Records supplied: Begin

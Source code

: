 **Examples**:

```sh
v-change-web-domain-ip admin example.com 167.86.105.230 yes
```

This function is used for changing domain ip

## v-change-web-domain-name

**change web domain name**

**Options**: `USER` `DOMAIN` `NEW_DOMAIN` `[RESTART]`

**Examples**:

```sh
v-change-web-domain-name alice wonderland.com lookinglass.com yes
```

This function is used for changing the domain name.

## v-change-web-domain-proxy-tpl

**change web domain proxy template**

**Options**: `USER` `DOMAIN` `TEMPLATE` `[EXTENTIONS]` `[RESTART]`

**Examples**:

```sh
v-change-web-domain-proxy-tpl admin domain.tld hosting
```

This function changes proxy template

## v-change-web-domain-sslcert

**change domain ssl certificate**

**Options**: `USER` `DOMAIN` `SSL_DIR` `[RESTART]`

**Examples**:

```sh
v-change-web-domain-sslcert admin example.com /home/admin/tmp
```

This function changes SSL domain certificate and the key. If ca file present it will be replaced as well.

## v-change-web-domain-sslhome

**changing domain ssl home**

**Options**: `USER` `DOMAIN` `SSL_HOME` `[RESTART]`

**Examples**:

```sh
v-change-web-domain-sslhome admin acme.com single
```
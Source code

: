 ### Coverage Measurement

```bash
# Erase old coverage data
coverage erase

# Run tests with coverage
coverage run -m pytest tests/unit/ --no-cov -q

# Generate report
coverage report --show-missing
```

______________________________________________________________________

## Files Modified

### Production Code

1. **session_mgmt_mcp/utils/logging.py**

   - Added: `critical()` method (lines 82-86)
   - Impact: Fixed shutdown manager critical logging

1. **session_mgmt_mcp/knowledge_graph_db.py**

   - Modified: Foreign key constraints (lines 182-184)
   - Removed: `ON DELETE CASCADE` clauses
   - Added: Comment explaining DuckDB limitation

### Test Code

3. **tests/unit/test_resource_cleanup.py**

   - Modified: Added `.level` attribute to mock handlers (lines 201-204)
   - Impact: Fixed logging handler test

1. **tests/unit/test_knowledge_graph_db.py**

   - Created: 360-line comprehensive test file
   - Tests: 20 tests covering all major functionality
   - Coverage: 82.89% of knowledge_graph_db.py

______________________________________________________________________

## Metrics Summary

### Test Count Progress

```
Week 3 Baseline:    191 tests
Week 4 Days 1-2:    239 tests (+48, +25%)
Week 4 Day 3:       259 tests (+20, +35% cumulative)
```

Records supplied: End
Records supplied: Begin

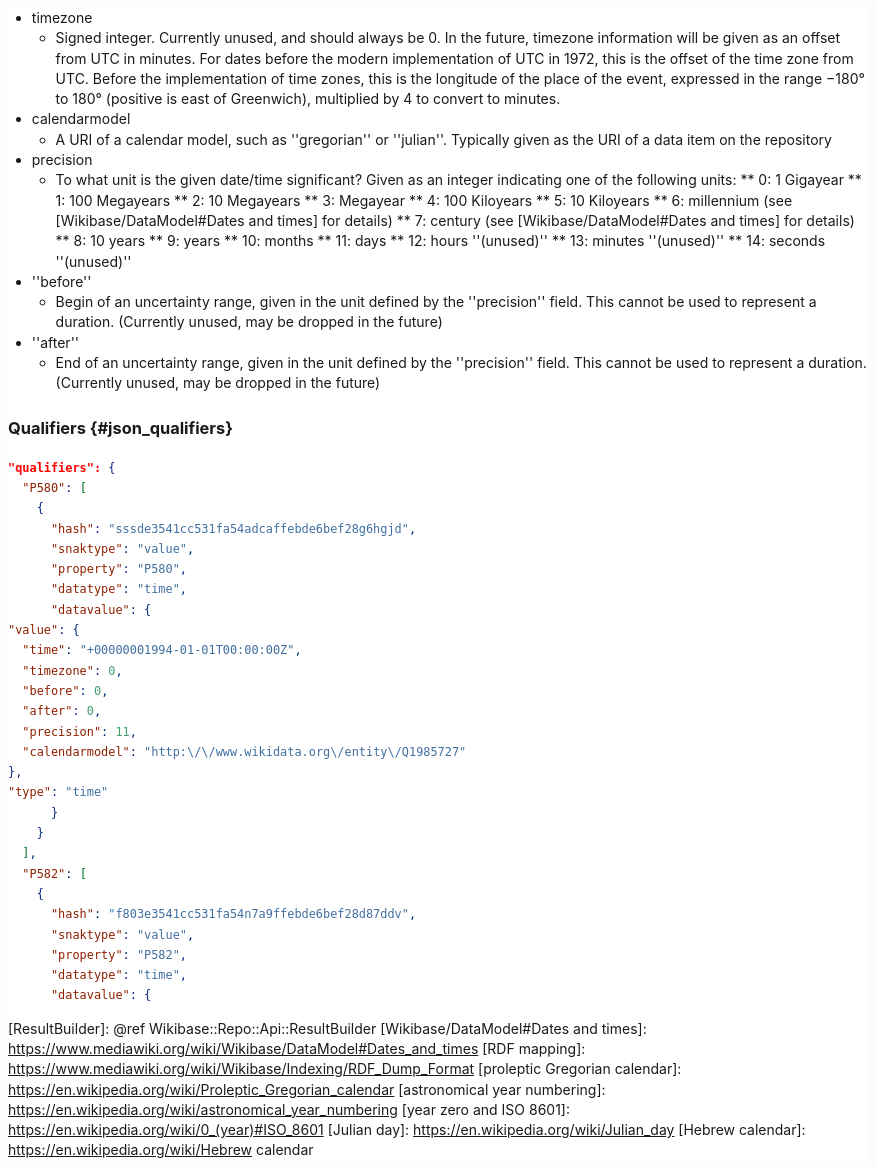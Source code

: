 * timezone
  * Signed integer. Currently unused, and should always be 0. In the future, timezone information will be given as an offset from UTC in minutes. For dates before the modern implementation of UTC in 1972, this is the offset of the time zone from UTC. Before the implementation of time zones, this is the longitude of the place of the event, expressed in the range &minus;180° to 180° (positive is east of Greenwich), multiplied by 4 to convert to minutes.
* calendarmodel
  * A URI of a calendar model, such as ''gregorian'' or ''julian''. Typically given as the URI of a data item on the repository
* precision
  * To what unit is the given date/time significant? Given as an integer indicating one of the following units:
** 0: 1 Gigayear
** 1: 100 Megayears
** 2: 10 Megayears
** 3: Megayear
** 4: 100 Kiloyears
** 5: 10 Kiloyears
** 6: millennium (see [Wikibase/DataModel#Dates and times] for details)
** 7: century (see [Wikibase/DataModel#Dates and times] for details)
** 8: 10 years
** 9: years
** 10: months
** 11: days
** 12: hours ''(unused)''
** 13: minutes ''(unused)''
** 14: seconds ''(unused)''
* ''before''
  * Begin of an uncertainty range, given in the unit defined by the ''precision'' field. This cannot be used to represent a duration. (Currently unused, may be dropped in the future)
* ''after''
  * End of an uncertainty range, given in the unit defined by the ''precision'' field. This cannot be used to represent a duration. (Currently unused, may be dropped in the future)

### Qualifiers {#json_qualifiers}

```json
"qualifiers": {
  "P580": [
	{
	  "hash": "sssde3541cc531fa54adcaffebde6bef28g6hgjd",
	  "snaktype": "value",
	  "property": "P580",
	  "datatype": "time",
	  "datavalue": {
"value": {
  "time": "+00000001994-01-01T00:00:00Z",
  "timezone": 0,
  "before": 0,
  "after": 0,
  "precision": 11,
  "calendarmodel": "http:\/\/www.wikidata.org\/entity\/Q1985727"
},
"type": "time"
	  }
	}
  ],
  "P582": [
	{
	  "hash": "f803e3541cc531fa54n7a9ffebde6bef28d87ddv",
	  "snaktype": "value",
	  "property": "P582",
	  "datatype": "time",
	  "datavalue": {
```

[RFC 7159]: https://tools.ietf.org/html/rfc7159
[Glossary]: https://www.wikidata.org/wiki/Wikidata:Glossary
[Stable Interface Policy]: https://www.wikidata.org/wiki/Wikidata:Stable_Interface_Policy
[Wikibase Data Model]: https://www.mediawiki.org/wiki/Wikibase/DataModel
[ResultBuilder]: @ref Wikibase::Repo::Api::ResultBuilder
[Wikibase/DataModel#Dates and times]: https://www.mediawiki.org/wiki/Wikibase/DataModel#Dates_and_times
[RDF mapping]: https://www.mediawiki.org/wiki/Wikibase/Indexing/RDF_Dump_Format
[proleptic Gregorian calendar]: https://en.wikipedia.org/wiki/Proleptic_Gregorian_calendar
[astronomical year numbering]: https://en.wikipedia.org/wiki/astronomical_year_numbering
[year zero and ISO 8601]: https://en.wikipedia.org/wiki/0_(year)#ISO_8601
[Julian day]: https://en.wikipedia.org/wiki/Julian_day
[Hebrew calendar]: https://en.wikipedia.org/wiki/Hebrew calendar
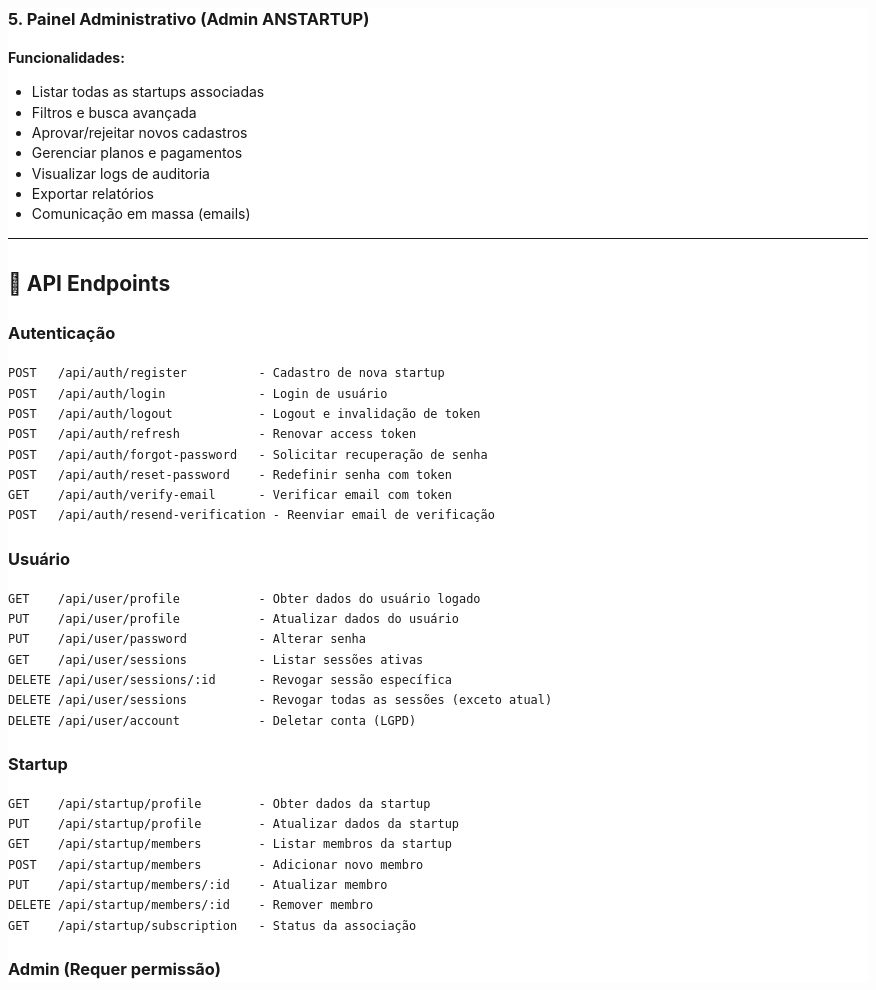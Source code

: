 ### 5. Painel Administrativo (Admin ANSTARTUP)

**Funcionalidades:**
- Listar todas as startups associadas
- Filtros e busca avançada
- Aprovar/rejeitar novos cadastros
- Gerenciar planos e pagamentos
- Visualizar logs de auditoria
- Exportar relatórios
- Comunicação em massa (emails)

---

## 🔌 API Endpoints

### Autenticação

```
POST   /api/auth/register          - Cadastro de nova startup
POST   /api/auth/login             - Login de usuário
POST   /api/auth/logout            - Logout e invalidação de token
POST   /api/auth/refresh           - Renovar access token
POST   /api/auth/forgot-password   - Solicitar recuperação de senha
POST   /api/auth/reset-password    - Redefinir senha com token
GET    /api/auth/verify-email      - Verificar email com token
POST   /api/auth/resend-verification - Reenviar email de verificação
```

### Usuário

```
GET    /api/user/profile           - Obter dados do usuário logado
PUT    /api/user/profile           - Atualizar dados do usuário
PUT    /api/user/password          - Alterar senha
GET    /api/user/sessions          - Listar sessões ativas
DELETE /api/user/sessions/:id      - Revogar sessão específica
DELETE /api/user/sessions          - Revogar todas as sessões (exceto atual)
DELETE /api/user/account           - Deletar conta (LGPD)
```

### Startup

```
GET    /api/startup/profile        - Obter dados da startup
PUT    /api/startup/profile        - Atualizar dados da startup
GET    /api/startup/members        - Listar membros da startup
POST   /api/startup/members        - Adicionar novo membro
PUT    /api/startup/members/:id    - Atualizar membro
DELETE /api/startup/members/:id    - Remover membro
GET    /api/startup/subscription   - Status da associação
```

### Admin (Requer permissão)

Records supplied: End

▸ **Problem**
Gather all lines with the string "will" from the data.

▸ **Expected answer**
This function changes SSL domain certificate and the key. If ca file present it will be replaced as well.
  * Signed integer. Currently unused, and should always be 0. In the future, timezone information will be given as an offset from UTC in minutes. For dates before the modern implementation of UTC in 1972, this is the offset of the time zone from UTC. Before the implementation of time zones, this is the longitude of the place of the event, expressed in the range &minus;180° to 180° (positive is east of Greenwich), multiplied by 4 to convert to minutes.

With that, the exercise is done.